A causeway bridge across the main channel links Yorkship Village's Collings Road with Gloucester at the upper right. A rail line (note the freight train) follows the west bank of the creek. This feature still appears on the USGS map and in aerial photography from 1995 (see below).

Conspicuously missing from this image are the east end of the Walt Whitman Bridge, I-676, and the bridge interchange, all built in the late 1950s. Most of the tidal floodplain seen here was filled and the course of the North Branch was altered during construction.

The mouth of Newton Creek is at the center right. A heavy cruiser or battleship is moored in the creek. Another capital ship occupies one of the open slipways. Portions of two light carriers can be seen in the wet slip at the lower left, adjacent to the covered slipways.


East is at the top in this 1995 view. Fairview is at the center top, and the Delaware River and the mouth of Newton Creek at the center bottom.

Comparision of this photograph with the one above makes clear just how much of the tidal floodplain was filled to accommodate the bridge and freeway construction. The original path of the North Branch is visible to the right of the arrow-straight man-made channel.
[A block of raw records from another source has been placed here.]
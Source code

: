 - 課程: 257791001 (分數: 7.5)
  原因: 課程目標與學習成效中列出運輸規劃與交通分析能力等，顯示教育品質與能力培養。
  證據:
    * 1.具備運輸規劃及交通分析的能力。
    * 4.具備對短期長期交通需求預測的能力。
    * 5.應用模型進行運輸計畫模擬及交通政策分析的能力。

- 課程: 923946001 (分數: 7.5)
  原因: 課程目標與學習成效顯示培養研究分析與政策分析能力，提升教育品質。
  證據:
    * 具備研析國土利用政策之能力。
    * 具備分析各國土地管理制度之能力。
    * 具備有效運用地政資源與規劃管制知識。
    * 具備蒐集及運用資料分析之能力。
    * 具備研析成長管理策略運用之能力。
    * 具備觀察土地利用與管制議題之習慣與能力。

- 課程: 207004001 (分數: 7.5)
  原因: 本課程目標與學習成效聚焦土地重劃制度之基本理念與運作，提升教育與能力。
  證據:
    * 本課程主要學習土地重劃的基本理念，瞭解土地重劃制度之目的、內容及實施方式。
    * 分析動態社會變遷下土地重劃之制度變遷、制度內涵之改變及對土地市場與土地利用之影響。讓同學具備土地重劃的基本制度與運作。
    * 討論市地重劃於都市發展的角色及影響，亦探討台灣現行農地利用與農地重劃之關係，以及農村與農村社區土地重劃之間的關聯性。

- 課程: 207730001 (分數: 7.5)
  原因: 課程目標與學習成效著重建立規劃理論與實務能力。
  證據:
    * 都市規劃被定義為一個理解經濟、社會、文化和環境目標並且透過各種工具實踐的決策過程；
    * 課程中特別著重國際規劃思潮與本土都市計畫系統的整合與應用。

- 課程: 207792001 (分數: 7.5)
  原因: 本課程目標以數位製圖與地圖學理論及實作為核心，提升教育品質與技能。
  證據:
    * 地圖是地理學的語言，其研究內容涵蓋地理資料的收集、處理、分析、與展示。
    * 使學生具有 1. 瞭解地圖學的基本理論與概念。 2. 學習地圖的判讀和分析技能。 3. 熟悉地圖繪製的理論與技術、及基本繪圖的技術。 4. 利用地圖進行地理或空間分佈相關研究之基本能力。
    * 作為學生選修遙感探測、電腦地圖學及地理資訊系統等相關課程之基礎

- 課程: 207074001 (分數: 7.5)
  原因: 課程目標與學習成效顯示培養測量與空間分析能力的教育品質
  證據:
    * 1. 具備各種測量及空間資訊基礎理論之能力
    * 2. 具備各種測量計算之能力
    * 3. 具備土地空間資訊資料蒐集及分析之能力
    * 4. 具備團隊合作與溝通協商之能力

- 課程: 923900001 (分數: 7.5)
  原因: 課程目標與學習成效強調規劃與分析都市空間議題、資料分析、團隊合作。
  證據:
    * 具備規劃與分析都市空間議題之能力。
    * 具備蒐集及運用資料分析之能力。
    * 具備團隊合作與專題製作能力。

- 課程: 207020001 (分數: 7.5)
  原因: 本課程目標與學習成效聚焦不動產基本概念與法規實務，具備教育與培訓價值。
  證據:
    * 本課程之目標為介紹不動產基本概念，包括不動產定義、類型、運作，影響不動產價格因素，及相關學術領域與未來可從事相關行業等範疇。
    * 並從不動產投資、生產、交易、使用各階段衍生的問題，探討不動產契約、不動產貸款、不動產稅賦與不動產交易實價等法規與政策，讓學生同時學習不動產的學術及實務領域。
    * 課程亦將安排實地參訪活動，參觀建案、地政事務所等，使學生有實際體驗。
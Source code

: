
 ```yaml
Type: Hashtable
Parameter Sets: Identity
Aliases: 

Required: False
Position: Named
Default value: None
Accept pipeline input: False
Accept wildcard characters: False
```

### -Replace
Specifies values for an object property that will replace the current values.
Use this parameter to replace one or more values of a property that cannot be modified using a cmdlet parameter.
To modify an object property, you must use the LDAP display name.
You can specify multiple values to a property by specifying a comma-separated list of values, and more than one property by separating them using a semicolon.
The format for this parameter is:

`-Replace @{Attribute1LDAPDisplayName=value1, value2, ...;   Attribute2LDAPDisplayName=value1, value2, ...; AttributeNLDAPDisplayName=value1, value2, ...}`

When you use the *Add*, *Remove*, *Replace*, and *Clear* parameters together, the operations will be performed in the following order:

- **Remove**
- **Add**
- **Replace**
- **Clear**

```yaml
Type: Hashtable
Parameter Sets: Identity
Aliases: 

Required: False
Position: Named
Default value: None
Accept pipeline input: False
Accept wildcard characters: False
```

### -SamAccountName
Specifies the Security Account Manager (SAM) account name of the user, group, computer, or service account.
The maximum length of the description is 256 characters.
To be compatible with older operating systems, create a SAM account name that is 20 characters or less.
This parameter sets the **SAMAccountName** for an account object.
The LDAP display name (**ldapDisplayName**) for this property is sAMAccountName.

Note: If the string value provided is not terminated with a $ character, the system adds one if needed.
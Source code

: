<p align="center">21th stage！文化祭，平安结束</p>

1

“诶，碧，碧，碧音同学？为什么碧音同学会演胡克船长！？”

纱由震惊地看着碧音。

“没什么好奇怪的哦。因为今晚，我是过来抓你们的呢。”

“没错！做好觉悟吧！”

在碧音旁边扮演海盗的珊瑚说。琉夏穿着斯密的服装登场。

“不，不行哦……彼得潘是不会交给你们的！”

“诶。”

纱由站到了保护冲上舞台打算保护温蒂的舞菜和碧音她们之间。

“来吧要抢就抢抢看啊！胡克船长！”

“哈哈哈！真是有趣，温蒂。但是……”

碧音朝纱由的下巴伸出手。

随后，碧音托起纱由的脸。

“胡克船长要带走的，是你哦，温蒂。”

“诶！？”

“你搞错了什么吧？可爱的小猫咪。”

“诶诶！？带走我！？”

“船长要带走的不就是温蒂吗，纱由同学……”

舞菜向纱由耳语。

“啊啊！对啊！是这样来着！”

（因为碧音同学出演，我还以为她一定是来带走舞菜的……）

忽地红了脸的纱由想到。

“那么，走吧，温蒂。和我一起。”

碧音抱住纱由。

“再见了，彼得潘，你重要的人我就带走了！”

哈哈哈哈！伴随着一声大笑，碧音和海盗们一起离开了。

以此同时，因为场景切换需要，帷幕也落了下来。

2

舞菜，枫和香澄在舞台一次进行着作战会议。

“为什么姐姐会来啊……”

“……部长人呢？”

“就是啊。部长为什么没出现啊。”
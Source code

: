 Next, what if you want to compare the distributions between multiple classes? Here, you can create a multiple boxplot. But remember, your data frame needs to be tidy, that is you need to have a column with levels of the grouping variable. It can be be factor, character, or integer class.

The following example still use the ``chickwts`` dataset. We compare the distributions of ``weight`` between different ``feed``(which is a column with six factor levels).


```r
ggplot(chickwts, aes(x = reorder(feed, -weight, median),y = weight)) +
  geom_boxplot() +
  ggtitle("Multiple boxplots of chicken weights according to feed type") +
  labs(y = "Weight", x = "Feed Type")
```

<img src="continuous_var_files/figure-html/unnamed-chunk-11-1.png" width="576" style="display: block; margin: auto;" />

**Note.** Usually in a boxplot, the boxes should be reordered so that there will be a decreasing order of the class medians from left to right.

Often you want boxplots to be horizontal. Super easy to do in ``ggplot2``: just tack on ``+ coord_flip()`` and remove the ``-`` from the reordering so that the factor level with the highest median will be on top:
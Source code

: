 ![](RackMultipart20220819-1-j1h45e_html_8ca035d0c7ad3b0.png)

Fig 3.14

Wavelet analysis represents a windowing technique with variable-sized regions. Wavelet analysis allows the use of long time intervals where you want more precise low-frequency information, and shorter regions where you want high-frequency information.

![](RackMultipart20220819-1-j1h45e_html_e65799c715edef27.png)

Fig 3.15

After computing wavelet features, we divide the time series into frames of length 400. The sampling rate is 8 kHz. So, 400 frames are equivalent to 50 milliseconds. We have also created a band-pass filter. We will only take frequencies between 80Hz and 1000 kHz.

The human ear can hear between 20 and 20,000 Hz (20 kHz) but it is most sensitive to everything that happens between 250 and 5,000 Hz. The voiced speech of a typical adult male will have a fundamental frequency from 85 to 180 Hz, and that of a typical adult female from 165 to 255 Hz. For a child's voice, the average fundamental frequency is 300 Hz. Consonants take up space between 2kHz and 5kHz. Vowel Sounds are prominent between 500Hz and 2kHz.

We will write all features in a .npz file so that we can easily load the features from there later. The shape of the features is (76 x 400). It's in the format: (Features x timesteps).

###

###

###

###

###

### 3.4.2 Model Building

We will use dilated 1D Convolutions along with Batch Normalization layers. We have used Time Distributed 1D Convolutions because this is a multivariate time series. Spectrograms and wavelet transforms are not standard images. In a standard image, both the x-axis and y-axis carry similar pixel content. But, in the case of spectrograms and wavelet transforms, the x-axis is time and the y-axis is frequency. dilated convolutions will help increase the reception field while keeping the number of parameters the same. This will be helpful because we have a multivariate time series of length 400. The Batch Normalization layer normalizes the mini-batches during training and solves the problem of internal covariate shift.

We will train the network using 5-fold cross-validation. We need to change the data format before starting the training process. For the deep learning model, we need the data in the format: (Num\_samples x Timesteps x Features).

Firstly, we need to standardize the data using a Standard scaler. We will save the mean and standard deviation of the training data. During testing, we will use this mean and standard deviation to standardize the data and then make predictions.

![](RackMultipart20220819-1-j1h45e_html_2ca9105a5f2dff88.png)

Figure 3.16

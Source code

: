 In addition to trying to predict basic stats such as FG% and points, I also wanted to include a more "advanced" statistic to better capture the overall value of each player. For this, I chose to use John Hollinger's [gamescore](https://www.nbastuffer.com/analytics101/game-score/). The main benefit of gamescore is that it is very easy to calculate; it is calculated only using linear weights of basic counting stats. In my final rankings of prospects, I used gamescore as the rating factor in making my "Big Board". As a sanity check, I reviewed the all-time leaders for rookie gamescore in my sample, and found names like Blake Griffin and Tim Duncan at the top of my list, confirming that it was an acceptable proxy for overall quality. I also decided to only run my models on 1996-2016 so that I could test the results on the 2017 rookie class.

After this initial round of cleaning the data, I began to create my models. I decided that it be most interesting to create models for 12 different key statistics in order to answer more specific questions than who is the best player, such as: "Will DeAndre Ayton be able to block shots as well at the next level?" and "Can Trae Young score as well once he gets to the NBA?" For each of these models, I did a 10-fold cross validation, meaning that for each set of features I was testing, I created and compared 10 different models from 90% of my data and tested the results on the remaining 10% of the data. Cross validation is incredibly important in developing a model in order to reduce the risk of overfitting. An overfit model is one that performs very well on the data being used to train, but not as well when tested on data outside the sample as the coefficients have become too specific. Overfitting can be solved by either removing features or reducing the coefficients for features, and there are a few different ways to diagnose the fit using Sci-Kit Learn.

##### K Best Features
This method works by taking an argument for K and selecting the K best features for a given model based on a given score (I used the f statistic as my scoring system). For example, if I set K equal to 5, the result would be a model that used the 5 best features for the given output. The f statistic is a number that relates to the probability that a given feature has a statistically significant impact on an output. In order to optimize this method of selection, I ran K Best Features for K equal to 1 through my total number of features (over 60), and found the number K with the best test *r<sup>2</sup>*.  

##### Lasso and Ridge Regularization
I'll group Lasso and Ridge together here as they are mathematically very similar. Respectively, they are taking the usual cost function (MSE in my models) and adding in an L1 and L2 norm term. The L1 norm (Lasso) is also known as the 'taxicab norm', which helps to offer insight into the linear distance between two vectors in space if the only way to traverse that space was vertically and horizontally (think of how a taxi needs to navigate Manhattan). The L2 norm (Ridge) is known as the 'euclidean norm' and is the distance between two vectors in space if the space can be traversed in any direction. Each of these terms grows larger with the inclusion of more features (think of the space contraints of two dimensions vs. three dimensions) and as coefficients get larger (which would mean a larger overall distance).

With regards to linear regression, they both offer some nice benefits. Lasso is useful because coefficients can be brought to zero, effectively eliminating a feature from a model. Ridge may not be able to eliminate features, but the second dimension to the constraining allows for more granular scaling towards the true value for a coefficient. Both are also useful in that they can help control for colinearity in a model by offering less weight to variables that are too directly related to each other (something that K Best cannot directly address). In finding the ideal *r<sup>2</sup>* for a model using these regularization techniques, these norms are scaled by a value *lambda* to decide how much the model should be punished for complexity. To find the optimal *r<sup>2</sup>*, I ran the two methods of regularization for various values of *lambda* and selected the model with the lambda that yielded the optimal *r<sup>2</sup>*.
Collings Road still leads to Gloucester, but in place of the causeway bridge an elevated roadway snakes alongside and then ducks under the Walt Whitman Bridge. The rail line is still present, but is no longer on the bank of the creek.

Broadway, which runs from the approaches to the Ben Franklin Bridge in north Camden south to Brooklawn, crosses Newton Creek downstream from the railroad bridge. Broadway marked the east boundary of the shipyard property, and in the yard's heyday, ten thousand workers would pour onto Broadway at the end of each shift.